Al Unser Sr., one of the icons of American open-wheel motorsport, has died at the age of 82. He was diagnosed with cancer 17 years ago. His death follows that of his older brother Bobby in May of this year.
Unser passed away at home in Chama, New Mexico, the Indianapolis Motor Speedway said.
Unser Sr. was a true legend of American open-wheel motorsport. His four wins at the Indy 500 and three IndyCar championships firmly cemented him in the annals of racing history — but he was also tied to two other Brickyard winners. His son, Al Unser Jr., won the race twice, making them the only father-son duo to win the 500. His brother, Bobby Unser, also won the 500 three times. They’re the only brothers to have done so.
That he became an icon of the motorsport scene was unsurprising; Unser Sr. was born into a family that had been competing in the Pikes Peak International Hill Climb since 1926, and Unser got behind the wheel himself at age 18, in 1957. He started competing in modified roadsters, sprint cars, and midgets before making his Indy 500 debut in 1965.
Bobby Unser won the 500 in 1968, and Al Unser Sr. followed in 1970. After qualifying on pole, he led for all but 10 of the 200 laps — but that was no surprise for a man who had won a record amount of 10 wins on ovals.

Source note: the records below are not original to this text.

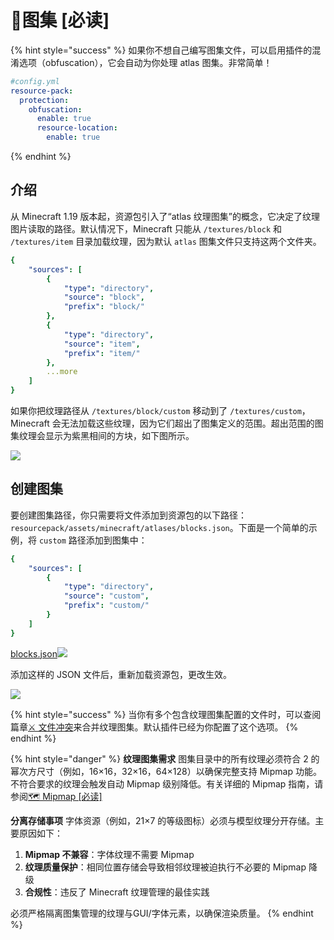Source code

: # 📍图集 \[必读]

{% hint style="success" %}
如果你不想自己编写图集文件，可以启用插件的混淆选项（obfuscation），它会自动为你处理 atlas 图集。非常简单！

```yaml
#config.yml
resource-pack:
  protection:
    obfuscation:
      enable: true
      resource-location:
        enable: true
```
{% endhint %}

## 介绍 <a href="#introduction" id="introduction"></a>

从 Minecraft 1.19 版本起，资源包引入了“atlas 纹理图集”的概念，它决定了纹理图片读取的路径。默认情况下，Minecraft 只能从 `/textures/block` 和 `/textures/item` 目录加载纹理，因为默认 `atlas` 图集文件只支持这两个文件夹。

```yaml
{
    "sources": [
        {
            "type": "directory",
            "source": "block",
            "prefix": "block/"
        },
        {
            "type": "directory",
            "source": "item",
            "prefix": "item/"
        },
        ...more
    ]
}
```

如果你把纹理路径从 `/textures/block/custom` 移动到了 `/textures/custom`，Minecraft 会无法加载这些纹理，因为它们超出了图集定义的范围。超出范围的图集纹理会显示为紫黑相间的方块，如下图所示。

![](https://mo-mi.gitbook.io/~gitbook/image?url=https%3A%2F%2F1836335287-files.gitbook.io%2F%7E%2Ffiles%2Fv0%2Fb%2Fgitbook-x-prod.appspot.com%2Fo%2Fspaces%252FOgvQ1fEJPROp7131PPlK%252Fuploads%252FRQZMAM1TnobkCpWCAuPD%252Fimage.png%3Falt%3Dmedia%26token%3D2a25a84d-c323-440f-9c67-decd171774df\&width=768\&dpr=4\&quality=100\&sign=6df4975\&sv=2)

## 创建图集 <a href="#create-atlas" id="create-atlas"></a>

要创建图集路径，你只需要将文件添加到资源包的以下路径：`resourcepack/assets/minecraft/atlases/blocks.json`。下面是一个简单的示例，将 `custom` 路径添加到图集中：

```yaml
{
    "sources": [
        {
            "type": "directory",
            "source": "custom",
            "prefix": "custom/"
        }
    ]
}
```

[blocks.json](https://1836335287-files.gitbook.io/~/files/v0/b/gitbook-x-prod.appspot.com/o/spaces%2FOgvQ1fEJPROp7131PPlK%2Fuploads%2FjafUqhjPxfRdlPJ6v9Xk%2Fblocks.json?alt=media\&token=9f43d1ce-4d9c-4818-ac8e-0d16ad1dc56f)![](https://mo-mi.gitbook.io/~gitbook/image?url=https%3A%2F%2F1836335287-files.gitbook.io%2F%7E%2Ffiles%2Fv0%2Fb%2Fgitbook-x-prod.appspot.com%2Fo%2Fspaces%252FOgvQ1fEJPROp7131PPlK%252Fuploads%252FQIyqzq01rJZeLlvMTg10%252Fimage.png%3Falt%3Dmedia%26token%3D2899af97-58ed-4f16-8d95-056b2223c74a\&width=768\&dpr=4\&quality=100\&sign=5e2ebea\&sv=2)

添加这样的 JSON 文件后，重新加载资源包，更改生效。

![](https://mo-mi.gitbook.io/~gitbook/image?url=https%3A%2F%2F1836335287-files.gitbook.io%2F%7E%2Ffiles%2Fv0%2Fb%2Fgitbook-x-prod.appspot.com%2Fo%2Fspaces%252FOgvQ1fEJPROp7131PPlK%252Fuploads%252Fw6QIh0iqDdLtADU6IqqZ%252Fimage.png%3Falt%3Dmedia%26token%3D7235dd04-76a9-41b7-b17c-559f950bf2ce\&width=768\&dpr=4\&quality=100\&sign=951f3957\&sv=2)

{% hint style="success" %}
当你有多个包含纹理图集配置的文件时，可以查阅篇章[⚔️ 文件冲突](https://mo-mi.gitbook.io/xiaomomi-plugins/craftengine/plugin-wiki/craftengine/resource-pack/file-conflict)来合并纹理图集。默认插件已经为你配置了这个选项。
{% endhint %}

{% hint style="danger" %}
**纹理图集需求**
图集目录中的所有纹理必须符合 2 的幂次方尺寸（例如，16×16，32×16，64×128）以确保完整支持 Mipmap 功能。不符合要求的纹理会触发自动 Mipmap 级别降低。有关详细的 Mipmap 指南，请参阅[🗺️ Mipmap \[必读\]](https://mo-mi.gitbook.io/xiaomomi-plugins/craftengine/plugin-wiki/craftengine/mipmap-must-read)

**分离存储事项**
字体资源（例如，21×7 的等级图标）必须与模型纹理分开存储。主要原因如下：

1. **Mipmap 不兼容**：字体纹理不需要 Mipmap
2. **纹理质量保护**：相同位置存储会导致相邻纹理被迫执行不必要的 Mipmap 降级
3. **合规性**：违反了 Minecraft 纹理管理的最佳实践

必须严格隔离图集管理的纹理与GUI/字体元素，以确保渲染质量。
{% endhint %}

He took victory again in 1971 and nearly did so in 1972, only just losing out to Mark Donohue. He won again in 1978 — which made him the only driver to win the “Triple Crown” of 500-mile races at Pocono, Ontario, and Indy in a single season — and a fourth time in 1987.
That ‘87 victory was perhaps his most stunning. Unser had been dropped by Team Penske ahead of that season, and it was only when Danny Ongais — his replacement — suffered a concussion that Unser was given a spare car that had started out the Month of May as a show car.
That year, he was 47 years old, which made him the oldest winner in Indy 500 history.
He retired in 1994 and remains the career lap leader for the Indianapolis 500 with 644.
Unser also competed in other series. He ran five NASCAR races, securing a best finish of fourth in the 1968 Daytona 500 alongside three other top 10s. He was a three-time winner in the International Race of Champions. He won the 1985 24 Hours of Daytona — making him one of the most highly accomplished all-around racers in motorsport history.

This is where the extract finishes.